Here we use avconv with 10 second chunks of transcoded video and keep 6 of them around. This gives us 60 seconds of buffer that the caches can work with.

This script is started on the transcode nodes (TCD1 and TCD2), and is run in a directory shared by apache2.

Varnish:

We used two layers of Varnish caching, the core and the distributed network.
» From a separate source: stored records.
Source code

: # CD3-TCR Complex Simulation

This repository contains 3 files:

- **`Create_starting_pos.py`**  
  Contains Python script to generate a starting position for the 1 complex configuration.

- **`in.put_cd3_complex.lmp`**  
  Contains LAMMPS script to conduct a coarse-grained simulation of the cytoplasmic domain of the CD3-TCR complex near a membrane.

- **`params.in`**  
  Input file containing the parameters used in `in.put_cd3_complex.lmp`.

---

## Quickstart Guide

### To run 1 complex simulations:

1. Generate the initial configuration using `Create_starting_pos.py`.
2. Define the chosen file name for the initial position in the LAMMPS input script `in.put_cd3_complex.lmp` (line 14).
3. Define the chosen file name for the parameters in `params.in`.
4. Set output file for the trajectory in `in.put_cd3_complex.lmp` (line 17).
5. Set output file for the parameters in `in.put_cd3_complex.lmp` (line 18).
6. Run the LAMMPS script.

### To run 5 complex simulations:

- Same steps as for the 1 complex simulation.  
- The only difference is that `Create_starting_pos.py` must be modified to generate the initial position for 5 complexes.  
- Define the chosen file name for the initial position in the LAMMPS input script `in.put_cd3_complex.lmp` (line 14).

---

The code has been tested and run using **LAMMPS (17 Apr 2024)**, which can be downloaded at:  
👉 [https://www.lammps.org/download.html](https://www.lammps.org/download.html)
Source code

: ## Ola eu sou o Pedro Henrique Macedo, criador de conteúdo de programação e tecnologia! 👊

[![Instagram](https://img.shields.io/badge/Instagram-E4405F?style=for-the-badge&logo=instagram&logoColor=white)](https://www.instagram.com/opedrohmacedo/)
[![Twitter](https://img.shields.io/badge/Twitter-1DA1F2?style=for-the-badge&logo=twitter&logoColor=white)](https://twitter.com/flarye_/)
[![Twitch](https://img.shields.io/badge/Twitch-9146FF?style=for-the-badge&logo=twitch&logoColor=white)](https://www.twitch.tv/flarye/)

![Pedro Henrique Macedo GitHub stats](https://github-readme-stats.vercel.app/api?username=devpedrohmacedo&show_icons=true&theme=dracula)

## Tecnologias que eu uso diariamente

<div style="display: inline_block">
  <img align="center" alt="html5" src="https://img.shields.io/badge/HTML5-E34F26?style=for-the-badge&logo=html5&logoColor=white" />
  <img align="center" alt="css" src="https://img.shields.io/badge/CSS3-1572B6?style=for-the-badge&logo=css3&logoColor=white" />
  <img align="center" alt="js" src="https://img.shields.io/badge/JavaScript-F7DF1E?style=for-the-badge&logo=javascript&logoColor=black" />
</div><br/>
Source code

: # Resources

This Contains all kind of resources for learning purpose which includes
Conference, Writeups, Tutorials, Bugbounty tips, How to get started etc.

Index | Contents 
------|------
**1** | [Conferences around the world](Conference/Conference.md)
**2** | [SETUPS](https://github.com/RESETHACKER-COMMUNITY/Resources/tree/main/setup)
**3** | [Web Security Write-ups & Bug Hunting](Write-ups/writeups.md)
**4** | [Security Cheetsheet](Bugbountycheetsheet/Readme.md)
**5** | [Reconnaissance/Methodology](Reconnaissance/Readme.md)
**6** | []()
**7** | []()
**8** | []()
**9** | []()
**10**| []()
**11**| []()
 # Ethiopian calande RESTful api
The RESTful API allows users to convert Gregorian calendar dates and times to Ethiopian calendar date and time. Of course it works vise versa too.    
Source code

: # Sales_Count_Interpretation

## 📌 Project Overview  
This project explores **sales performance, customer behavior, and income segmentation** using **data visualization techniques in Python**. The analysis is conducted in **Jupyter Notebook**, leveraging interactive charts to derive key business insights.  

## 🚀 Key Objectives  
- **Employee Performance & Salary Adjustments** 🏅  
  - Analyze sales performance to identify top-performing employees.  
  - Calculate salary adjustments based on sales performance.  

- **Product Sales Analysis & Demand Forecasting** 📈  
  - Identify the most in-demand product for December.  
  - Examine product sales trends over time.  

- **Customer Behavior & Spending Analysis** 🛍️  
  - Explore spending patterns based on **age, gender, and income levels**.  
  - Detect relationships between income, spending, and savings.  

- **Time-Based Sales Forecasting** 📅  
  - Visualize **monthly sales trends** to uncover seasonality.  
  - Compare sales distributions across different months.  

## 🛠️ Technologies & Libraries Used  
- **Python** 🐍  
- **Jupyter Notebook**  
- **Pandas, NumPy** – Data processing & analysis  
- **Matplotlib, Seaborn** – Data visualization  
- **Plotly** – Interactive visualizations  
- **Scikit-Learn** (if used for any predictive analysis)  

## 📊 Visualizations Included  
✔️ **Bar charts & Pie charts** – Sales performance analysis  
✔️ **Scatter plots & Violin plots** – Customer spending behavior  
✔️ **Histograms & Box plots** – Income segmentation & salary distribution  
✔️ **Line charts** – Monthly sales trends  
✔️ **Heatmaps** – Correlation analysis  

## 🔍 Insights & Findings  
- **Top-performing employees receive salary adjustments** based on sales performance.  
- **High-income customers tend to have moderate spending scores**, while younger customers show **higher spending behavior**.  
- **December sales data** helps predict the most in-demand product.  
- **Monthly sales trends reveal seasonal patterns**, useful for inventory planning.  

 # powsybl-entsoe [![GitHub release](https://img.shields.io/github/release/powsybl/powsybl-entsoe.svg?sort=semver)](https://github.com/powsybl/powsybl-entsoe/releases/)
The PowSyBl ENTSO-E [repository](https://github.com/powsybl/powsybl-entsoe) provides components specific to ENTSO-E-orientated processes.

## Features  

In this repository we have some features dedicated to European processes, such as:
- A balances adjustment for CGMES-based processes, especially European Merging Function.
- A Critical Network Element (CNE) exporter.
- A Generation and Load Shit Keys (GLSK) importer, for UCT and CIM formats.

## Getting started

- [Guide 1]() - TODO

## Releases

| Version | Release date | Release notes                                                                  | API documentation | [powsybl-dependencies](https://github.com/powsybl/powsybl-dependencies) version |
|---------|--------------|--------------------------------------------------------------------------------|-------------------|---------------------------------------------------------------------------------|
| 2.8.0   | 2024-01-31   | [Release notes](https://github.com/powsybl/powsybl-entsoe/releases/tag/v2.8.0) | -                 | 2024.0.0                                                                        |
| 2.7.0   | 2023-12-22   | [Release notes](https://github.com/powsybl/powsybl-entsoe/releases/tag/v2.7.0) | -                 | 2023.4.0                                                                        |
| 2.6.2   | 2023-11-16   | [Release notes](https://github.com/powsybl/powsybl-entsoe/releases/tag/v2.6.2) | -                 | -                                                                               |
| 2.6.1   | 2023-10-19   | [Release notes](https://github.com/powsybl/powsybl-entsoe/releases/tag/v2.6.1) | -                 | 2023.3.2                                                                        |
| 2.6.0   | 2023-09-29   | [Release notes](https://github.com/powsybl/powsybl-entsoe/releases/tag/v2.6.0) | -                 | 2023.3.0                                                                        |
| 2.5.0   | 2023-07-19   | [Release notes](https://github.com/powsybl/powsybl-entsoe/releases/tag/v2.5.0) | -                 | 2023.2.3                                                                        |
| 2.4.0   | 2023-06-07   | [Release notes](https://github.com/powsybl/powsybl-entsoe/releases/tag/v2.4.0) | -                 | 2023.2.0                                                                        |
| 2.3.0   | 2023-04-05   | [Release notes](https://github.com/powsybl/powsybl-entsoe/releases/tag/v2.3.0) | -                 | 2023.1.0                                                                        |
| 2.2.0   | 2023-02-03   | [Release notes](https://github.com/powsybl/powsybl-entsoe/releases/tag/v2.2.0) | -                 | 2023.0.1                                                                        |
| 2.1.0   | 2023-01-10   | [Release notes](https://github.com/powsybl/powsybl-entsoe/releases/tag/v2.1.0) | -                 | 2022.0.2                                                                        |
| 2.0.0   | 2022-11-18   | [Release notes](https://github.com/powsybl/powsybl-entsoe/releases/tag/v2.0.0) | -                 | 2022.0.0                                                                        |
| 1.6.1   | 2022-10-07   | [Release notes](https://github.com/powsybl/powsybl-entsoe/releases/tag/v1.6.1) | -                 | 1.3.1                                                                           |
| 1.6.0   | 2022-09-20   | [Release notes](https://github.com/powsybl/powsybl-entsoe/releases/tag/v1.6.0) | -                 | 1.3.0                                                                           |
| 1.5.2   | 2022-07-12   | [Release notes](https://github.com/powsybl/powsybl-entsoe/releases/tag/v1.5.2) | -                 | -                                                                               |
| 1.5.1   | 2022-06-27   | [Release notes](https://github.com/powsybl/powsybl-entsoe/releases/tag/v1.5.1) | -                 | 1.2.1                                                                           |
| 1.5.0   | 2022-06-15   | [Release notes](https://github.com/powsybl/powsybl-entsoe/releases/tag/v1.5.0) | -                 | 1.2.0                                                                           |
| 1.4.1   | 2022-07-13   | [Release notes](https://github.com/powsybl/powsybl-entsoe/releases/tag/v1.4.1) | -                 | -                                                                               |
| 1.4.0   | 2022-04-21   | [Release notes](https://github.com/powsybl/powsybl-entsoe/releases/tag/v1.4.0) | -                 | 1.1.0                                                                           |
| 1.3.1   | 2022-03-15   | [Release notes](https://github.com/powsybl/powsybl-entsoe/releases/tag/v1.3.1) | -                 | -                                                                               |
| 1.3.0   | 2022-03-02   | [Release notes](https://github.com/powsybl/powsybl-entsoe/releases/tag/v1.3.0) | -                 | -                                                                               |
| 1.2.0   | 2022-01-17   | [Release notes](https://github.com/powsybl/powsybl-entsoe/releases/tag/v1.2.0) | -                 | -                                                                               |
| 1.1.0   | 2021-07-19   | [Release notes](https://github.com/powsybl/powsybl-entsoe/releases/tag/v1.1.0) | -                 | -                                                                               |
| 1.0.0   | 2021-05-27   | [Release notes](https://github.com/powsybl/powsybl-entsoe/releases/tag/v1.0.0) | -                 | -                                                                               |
This was decided to implement redundancy as well as to minimize load against the transcode servers.

Core configuration:

backend tcd1 {  
  .host = "tcd1.example.com";
  .port = "80";
  .first_byte_timeout = 30s;
  .connect_timeout = 5s;
  .probe = {
     .url = "/video/video.m3u8";
     .interval = 2s;
     .timeout = 1s;
     .window = 5;
     .threshold = 3;
     }
}

backend tcd2 {  
  .host = "tcd2.example.com";
  .port = "80";
  .first_byte_timeout = 30s;
  .connect_timeout = 5s;
  .probe = {
     .url = "/video/video.m3u8";
     .interval = 2s;
     .timeout = 1s;
     .window = 5;
     .threshold = 3;
     }
}


sub vcl_recv    {  
  set req.backend = tcd1;
     if (req.restarts == 1 || !req.backend.healthy)
           {set req.backend = tcd2;}
}

sub vcl_fetch {  
  if (req.url ~ "\.m3u8$") {set beresp.ttl = 5s;}
  if (req.url ~ "\.ts$") {set beresp.ttl = 1m;}
}

Here we set the timeouts for caching the data very short, since this is streaming live video and after a minute of cache all users will be past this block. The m3u8 file needs to be a very short cache, hence the 5s.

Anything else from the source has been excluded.